**Required action**
Collect all lines containing the word "setting" from the data.
(Input begins)
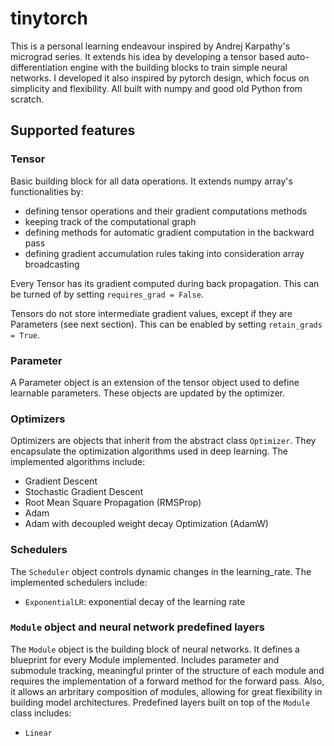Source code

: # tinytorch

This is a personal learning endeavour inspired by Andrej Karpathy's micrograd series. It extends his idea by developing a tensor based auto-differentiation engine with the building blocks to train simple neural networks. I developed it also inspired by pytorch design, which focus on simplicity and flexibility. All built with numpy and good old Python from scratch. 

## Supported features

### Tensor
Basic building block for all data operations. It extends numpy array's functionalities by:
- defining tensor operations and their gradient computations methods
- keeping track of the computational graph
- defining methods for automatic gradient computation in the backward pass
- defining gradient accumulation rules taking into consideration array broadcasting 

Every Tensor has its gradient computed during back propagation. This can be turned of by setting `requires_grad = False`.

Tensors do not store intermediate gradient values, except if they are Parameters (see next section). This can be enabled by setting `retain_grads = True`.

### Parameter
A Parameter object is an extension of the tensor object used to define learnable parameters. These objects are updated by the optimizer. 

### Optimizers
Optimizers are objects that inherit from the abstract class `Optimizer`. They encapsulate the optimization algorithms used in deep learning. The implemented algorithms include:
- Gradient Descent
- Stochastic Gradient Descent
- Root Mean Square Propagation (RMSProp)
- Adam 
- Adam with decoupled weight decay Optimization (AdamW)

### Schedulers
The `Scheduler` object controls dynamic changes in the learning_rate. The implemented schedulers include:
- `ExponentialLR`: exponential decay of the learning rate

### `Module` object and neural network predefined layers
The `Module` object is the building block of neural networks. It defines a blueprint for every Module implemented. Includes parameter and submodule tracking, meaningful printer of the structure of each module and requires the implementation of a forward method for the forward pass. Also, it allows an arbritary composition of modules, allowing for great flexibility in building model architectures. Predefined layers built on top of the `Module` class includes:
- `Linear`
(Input ends)
(Input begins)
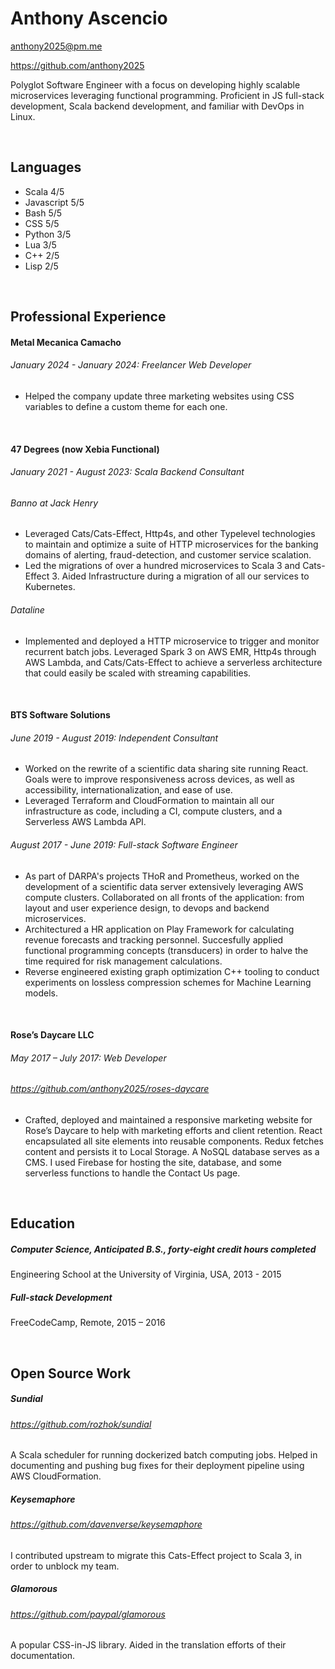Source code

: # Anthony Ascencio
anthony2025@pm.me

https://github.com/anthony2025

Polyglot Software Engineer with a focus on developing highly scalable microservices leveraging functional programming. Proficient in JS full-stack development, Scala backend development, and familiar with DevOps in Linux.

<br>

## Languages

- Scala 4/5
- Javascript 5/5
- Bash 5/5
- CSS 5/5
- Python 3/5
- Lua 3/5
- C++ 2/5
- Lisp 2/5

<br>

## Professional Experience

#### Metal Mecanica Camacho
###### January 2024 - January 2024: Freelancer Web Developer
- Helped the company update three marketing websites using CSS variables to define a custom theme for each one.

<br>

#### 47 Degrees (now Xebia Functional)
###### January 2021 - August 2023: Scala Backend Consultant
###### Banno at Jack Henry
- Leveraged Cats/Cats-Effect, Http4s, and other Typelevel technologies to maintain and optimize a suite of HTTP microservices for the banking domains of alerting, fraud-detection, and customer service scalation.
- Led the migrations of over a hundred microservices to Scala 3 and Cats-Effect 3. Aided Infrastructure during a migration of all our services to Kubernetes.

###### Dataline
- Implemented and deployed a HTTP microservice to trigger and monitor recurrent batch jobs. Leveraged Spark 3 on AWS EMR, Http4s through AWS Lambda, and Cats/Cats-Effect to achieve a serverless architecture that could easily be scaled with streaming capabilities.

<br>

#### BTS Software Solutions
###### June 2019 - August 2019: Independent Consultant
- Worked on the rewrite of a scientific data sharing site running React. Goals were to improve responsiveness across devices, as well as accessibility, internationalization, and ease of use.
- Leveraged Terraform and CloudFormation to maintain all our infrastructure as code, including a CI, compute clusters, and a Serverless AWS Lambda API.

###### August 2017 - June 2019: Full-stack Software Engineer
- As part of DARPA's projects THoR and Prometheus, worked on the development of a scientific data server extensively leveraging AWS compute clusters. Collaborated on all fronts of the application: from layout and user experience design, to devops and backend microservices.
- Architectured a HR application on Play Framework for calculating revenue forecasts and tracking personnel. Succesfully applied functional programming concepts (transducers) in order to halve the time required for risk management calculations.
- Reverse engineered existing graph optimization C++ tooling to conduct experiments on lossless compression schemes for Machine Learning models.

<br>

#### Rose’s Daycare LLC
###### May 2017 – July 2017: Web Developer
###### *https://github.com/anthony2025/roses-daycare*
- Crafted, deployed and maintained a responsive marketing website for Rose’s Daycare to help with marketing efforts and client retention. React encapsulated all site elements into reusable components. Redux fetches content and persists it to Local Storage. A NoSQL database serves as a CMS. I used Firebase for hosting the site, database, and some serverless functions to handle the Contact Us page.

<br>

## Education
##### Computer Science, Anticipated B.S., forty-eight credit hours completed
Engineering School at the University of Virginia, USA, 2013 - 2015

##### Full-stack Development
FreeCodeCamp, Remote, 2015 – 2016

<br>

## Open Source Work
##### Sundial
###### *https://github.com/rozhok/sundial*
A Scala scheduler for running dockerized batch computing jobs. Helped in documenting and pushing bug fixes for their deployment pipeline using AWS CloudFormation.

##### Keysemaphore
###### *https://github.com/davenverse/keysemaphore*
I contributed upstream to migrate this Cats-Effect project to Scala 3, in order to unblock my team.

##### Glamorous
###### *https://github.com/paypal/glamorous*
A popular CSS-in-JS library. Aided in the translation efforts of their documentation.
(Input ends)
**Solution to this problem**
Every Tensor has its gradient computed during back propagation. This can be turned of by setting `requires_grad = False`.
Tensors do not store intermediate gradient values, except if they are Parameters (see next section). This can be enabled by setting `retain_grads = True`.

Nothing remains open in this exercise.